His weekend had already been compromised by that point, with a Q2 exit induced by a messy session – featuring damage from debris left by Lando Norris’s McLaren – that nonetheless looked avoidable given Alonso would put his AMR23 on the front row.
Alonso, however, has been a very vocal and enthusiastic supporter of Stroll since joining the team, and this continued in the lead-up to the Spanish Grand Prix.
“He has been very unlucky the last two events,” Alonso insisted.
“If we go back to Bahrain, driving with one hand [after an off-season injury] he was very fast.
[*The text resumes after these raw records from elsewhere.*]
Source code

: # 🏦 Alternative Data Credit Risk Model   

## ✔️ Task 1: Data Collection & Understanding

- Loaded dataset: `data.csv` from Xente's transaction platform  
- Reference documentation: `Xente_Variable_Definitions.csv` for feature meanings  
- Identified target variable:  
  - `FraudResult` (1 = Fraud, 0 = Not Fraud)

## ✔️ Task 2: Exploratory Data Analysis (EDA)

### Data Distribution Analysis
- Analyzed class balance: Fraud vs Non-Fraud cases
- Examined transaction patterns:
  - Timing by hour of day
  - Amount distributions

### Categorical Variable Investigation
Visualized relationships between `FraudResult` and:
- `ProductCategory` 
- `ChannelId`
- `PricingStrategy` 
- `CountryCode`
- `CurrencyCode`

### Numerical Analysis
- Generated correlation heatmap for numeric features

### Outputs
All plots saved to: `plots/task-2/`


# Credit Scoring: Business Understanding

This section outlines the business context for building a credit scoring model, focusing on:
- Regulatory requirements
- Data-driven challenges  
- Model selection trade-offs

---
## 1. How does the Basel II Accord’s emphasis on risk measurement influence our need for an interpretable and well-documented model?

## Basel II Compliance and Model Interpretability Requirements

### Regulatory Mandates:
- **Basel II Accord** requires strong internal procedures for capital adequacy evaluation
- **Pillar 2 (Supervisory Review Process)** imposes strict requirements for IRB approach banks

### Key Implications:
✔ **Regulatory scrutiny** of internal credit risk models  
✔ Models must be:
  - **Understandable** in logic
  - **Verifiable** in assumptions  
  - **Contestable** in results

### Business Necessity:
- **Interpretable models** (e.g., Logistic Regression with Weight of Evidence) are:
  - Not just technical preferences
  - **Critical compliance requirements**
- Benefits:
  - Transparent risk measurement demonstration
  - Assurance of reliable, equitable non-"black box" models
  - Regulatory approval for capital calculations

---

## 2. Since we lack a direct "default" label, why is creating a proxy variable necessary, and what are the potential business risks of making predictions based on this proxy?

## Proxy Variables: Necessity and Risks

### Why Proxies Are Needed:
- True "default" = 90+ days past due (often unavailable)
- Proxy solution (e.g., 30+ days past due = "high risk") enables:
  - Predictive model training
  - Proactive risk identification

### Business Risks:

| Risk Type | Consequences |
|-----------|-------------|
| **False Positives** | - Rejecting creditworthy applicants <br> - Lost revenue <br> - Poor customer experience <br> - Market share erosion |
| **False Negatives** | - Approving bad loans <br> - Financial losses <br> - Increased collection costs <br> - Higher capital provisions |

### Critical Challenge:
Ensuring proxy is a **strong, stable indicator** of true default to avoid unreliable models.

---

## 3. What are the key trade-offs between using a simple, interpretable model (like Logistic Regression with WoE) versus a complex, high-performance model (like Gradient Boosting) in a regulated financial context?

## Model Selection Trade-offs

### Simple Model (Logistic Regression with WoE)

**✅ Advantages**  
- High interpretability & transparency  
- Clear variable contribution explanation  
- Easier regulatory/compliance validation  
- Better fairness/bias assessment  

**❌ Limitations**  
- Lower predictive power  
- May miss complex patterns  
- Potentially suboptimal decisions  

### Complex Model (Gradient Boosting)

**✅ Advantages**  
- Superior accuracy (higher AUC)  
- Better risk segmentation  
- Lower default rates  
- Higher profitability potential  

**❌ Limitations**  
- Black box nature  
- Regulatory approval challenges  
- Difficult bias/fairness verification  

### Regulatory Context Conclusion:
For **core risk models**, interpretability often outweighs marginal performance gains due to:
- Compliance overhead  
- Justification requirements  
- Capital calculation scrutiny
Then Jeddah he had the exhaust problem when he was in front of the Ferraris in P5.
“Then in Miami we were risking too much probably in Q1 [by using just one set of tyres] and that compromised the race. In Monaco the debris from Lando’s car, the McLaren, completely compromised the whole weekend.
“Obviously this put the headlines, very easy to be hard on that.”
Stroll is in his seventh season in F1 and races for a company chaired by his father Lawrence – which, though the team has always sought to indicate otherwise, naturally creates a different perception in terms of how this is seen as artificially reinforcing his job security.
Aston Martin needs Stroll scoring regularly and running close to Alonso in order to keep its place in its battle in the constructors’ championship against Ferrari and Mercedes this year – and while Stroll has done that on several weekends, he is yet to outqualify Alonso.
Of the five occasions both made Q3, Alonso has been 0.259s quicker on average in the pole shootout than Stroll, and in The Race’s regular post-weekend driver rankings his average placement is 2.5 compared to 11.2 for Stroll.
“If you see the whole weekend, in Monaco in FP3, he was within one tenth and a half of the fastest,” Alonso continued.
“He is providing the right feedback, info about strategy and everything.
“So I really hope for him that he has more luck because I don’t think he is missing any pace. Just opportunistic moments that were not on his side.”
For his part, Stroll suggested he didn’t want to see it necessarily as ‘luck’.
“Things happen in racing,” he said.
“It’s just how it goes, there’s good weekends and bad weekends, and like every other weekend I’m just coming into this one trying to get the most out of it.”
TOO MUCH NEGATIVITY
Alonso also offered another defence of Aston’s decision not to pit him for inters at the first opportunity in Monaco – a decision that effectively ended any chance Aston had of denying Red Bull and Max Verstappen victory, but one that Alonso had already felt in the moment was logical given the circumstances.
“Maybe if you had a crystal ball and you know the conditions, who stops, who doesn’t stop, then finally it rains and you need the inters, 100% you stop for inters,” he said.
“But what I don’t like in Formula 1 is that we see always the negatives. We always see things very easy from the sofa. And I tell you, for example if we stopped for inters, this week we would only talk about the wrong decision of Red Bull to stop Max one lap too late. We will never [say] that Aston Martin were brave and chose the right tyre. We will only talk that Red Bull chose the wrong tyre [strategy] and stopped Max one lap later.
“This is just the mentality of Formula 1. The unlimited search for perfection, which is not possible to reach sometimes.
“Now if we look at the race on TV again we will stop for inters, 100%, yes, that was better – but in that moment why didn’t Max stop for inters as well? He kept one lap longer than we did but with a different tyre.
“Difficult to know, as I said the biggest thing is that every race we never put enough praise to the right things that the teams in very special moments do, we always spot the one thing they do wrong and then we go hard on them.”